Dan Burrows is Kiplinger's senior investing writer, having joined the august publication full time in 2016.

A long-time financial journalist, Dan is a veteran of SmartMoney, MarketWatch, CBS MoneyWatch, InvestorPlace and DailyFinance. He has written for The Wall Street Journal, Bloomberg, Consumer Reports, Senior Executive and Boston magazine, and his stories have appeared in the New York Daily News, the San Jose Mercury News and Investor's Business Daily, among other publications. As a senior writer at AOL's DailyFinance, Dan reported market news from the floor of the New York Stock Exchange and hosted a weekly video segment on equities.

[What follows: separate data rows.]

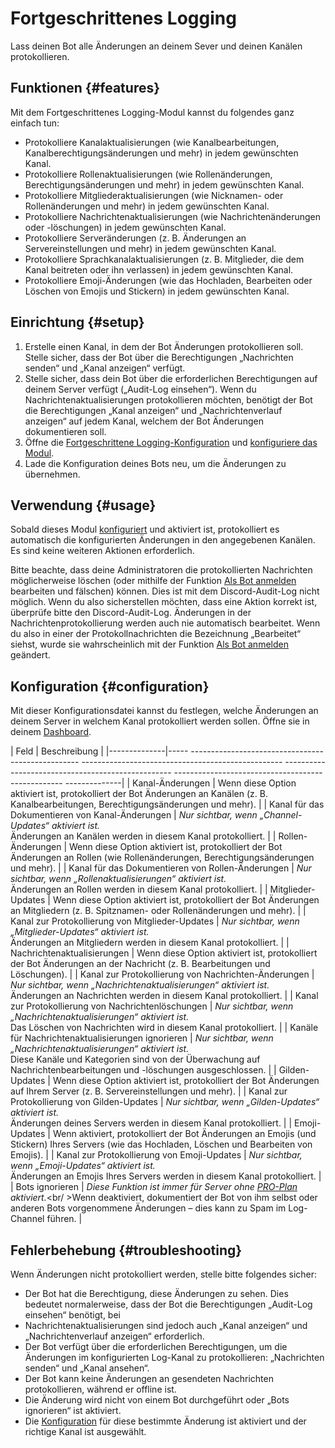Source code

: # Fortgeschrittenes Logging

Lass deinen Bot alle Änderungen an deinem Sever und deinen Kanälen protokollieren.

<ModuleOverview moduleName="logging" />

## Funktionen {#features}

Mit dem Fortgeschrittenes Logging-Modul kannst du folgendes ganz einfach tun:

* Protokolliere Kanalaktualisierungen (wie Kanalbearbeitungen, Kanalberechtigungsänderungen und mehr) in jedem gewünschten Kanal.
* Protokolliere Rollenaktualisierungen (wie Rollenänderungen, Berechtigungsänderungen und mehr) in jedem gewünschten Kanal.
* Protokolliere Mitgliederaktualisierungen (wie Nicknamen- oder Rollenänderungen und mehr) in jedem gewünschten Kanal.
* Protokolliere Nachrichtenaktualisierungen (wie Nachrichtenänderungen oder -löschungen) in jedem gewünschten Kanal.
* Protokolliere Serveränderungen (z. B. Änderungen an Servereinstellungen und mehr) in jedem gewünschten Kanal.
* Protokolliere Sprachkanalaktualisierungen (z. B. Mitglieder, die dem Kanal beitreten oder ihn verlassen) in jedem gewünschten Kanal.
* Protokolliere Emoji-Änderungen (wie das Hochladen, Bearbeiten oder Löschen von Emojis und Stickern) in jedem gewünschten Kanal.

## Einrichtung {#setup}

1. Erstelle einen Kanal, in dem der Bot Änderungen protokollieren soll. Stelle sicher, dass der Bot über die Berechtigungen „Nachrichten senden“ und „Kanal anzeigen“      verfügt.
2. Stelle sicher, dass dein Bot über die erforderlichen Berechtigungen auf deinem Server verfügt („Audit-Log einsehen“). Wenn du Nachrichtenaktualisierungen               protokollieren möchten, benötigt der Bot die Berechtigungen „Kanal anzeigen“ und „Nachrichtenverlauf anzeigen“ auf jedem Kanal, welchem der Bot Änderungen              dokumentieren soll.
3. Öffne die [Fortgeschrittene Logging-Konfiguration](https://scnx.app/de/glink?page=bot/configuration?file=logging%7Cconfig)
   und [konfiguriere das Modul](#configuration).
4. Lade die Konfiguration deines Bots neu, um die Änderungen zu übernehmen.

## Verwendung {#usage}

Sobald dieses Modul [konfiguriert](#configuration) und aktiviert ist, protokolliert es automatisch die konfigurierten Änderungen in den angegebenen Kanälen.
Es sind keine weiteren Aktionen erforderlich.

Bitte beachte, dass deine Administratoren die protokollierten Nachrichten möglicherweise löschen 
(oder mithilfe der Funktion [Als Bot anmelden](./../../login-as-bot) bearbeiten und fälschen) können. Dies ist mit dem Discord-Audit-Log nicht möglich. 
Wenn du also sicherstellen möchten, dass eine Aktion korrekt ist, überprüfe bitte den Discord-Audit-Log. 
Änderungen in der Nachrichtenprotokollierung werden auch nie automatisch bearbeitet. Wenn du also in einer der Protokollnachrichten die Bezeichnung „Bearbeitet“ siehst, wurde sie wahrscheinlich mit der Funktion
[Als Bot anmelden](./../../login-as-bot) geändert.

## Konfiguration {#configuration}

Mit dieser Konfigurationsdatei kannst du festlegen, welche Änderungen an deinem Server in welchem ​​Kanal protokolliert werden sollen. 
Öffne sie in deinem [Dashboard](https://scnx.app/de/glink?page=bot/configuration?file=logging%7Cconfig).

| Feld | Beschreibung |
|--------------|----- -------------------------------------------------- -------------------------------------------------- -------------------------------------------------- -------------------------------------------------- --------------|
| Kanal-Änderungen | Wenn diese Option aktiviert ist, protokolliert der Bot Änderungen an Kanälen (z. B. Kanalbearbeitungen, Berechtigungsänderungen und mehr). |
| Kanal für das Dokumentieren von Kanal-Änderungen | <i>Nur sichtbar, wenn „Channel-Updates“ aktiviert ist.</i><br/>Änderungen an Kanälen werden in diesem Kanal protokolliert. |
| Rollen-Änderungen | Wenn diese Option aktiviert ist, protokolliert der Bot Änderungen an Rollen (wie Rollenänderungen, Berechtigungsänderungen und mehr). |
| Kanal für das Dokumentieren von Rollen-Änderungen | <i>Nur sichtbar, wenn „Rollenaktualisierungen“ aktiviert ist.</i><br/>Änderungen an Rollen werden in diesem Kanal protokolliert. |
| Mitglieder-Updates | Wenn diese Option aktiviert ist, protokolliert der Bot Änderungen an Mitgliedern (z. B. Spitznamen- oder Rollenänderungen und mehr). |
| Kanal zur Protokollierung von Mitglieder-Updates | <i>Nur sichtbar, wenn „Mitglieder-Updates“ aktiviert ist.</i><br/>Änderungen an Mitgliedern werden in diesem Kanal protokolliert. |
| Nachrichtenaktualisierungen | Wenn diese Option aktiviert ist, protokolliert der Bot Änderungen an der Nachricht (z. B. Bearbeitungen und Löschungen). |
| Kanal zur Protokollierung von Nachrichten-Änderungen | <i>Nur sichtbar, wenn „Nachrichtenaktualisierungen“ aktiviert ist.</i><br/>Änderungen an Nachrichten werden in diesem Kanal protokolliert. |
| Kanal zur Protokollierung von Nachrichtenlöschungen | <i>Nur sichtbar, wenn „Nachrichtenaktualisierungen“ aktiviert ist.</i><br/>Das Löschen von Nachrichten wird in diesem Kanal protokolliert. |
| Kanäle für Nachrichtenaktualisierungen ignorieren | <i>Nur sichtbar, wenn „Nachrichtenaktualisierungen“ aktiviert ist.</i><br/>Diese Kanäle und Kategorien sind von der Überwachung auf Nachrichtenbearbeitungen und -löschungen ausgeschlossen. |
| Gilden-Updates | Wenn diese Option aktiviert ist, protokolliert der Bot Änderungen auf Ihrem Server (z. B. Servereinstellungen und mehr). |
| Kanal zur Protokollierung von Gilden-Updates | <i>Nur sichtbar, wenn „Gilden-Updates“ aktiviert ist.</i><br/>Änderungen deines Servers werden in diesem Kanal protokolliert. |
| Emoji-Updates | Wenn aktiviert, protokolliert der Bot Änderungen an Emojis (und Stickern) Ihres Servers (wie das Hochladen, Löschen und Bearbeiten von Emojis). |
| Kanal zur Protokollierung von Emoji-Updates | <i>Nur sichtbar, wenn „Emoji-Updates“ aktiviert ist.</i><br/>Änderungen an Emojis Ihres Servers werden in diesem Kanal protokolliert. |
| Bots ignorieren | <i>Diese Funktion ist immer für Server ohne <a href="./../../../scnx/guilds/plans">PRO-Plan</a> aktiviert.</i><br/ >Wenn deaktiviert, dokumentiert der Bot von ihm selbst oder anderen Bots vorgenommene Änderungen – dies kann zu Spam im Log-Channel führen. |

## Fehlerbehebung {#troubleshooting}

Wenn Änderungen nicht protokolliert werden, stelle bitte folgendes sicher:

* Der Bot hat die Berechtigung, diese Änderungen zu sehen. Dies bedeutet normalerweise, dass der Bot die Berechtigungen „Audit-Log einsehen“ benötigt, bei
* Nachrichtenaktualisierungen sind jedoch auch „Kanal anzeigen“ und „Nachrichtenverlauf anzeigen“ erforderlich.
* Der Bot verfügt über die erforderlichen Berechtigungen, um die Änderungen im konfigurierten Log-Kanal zu protokollieren: „Nachrichten senden“
  und „Kanal ansehen“.
* Der Bot kann keine Änderungen an gesendeten Nachrichten protokollieren, während er offline ist.
* Die Änderung wird nicht von einem Bot durchgeführt oder „Bots ignorieren“ ist aktiviert.
* Die [Konfiguration](#configuration) für diese bestimmte Änderung ist aktiviert und der richtige Kanal ist ausgewählt.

Once upon a time – before his days as a financial reporter and assistant financial editor at legendary fashion trade paper Women's Wear Daily – Dan worked for Spy magazine, scribbled away at Time Inc. and contributed to Maxim magazine back when lad mags were a thing. He's also written for Esquire magazine's Dubious Achievements Awards.

In his current role at Kiplinger, Dan writes about equities, fixed income, currencies, commodities, funds, macroeconomics, demographics, real estate, cost of living indexes and more.

Dan holds a bachelor's degree from Oberlin College and a master's degree from Columbia University.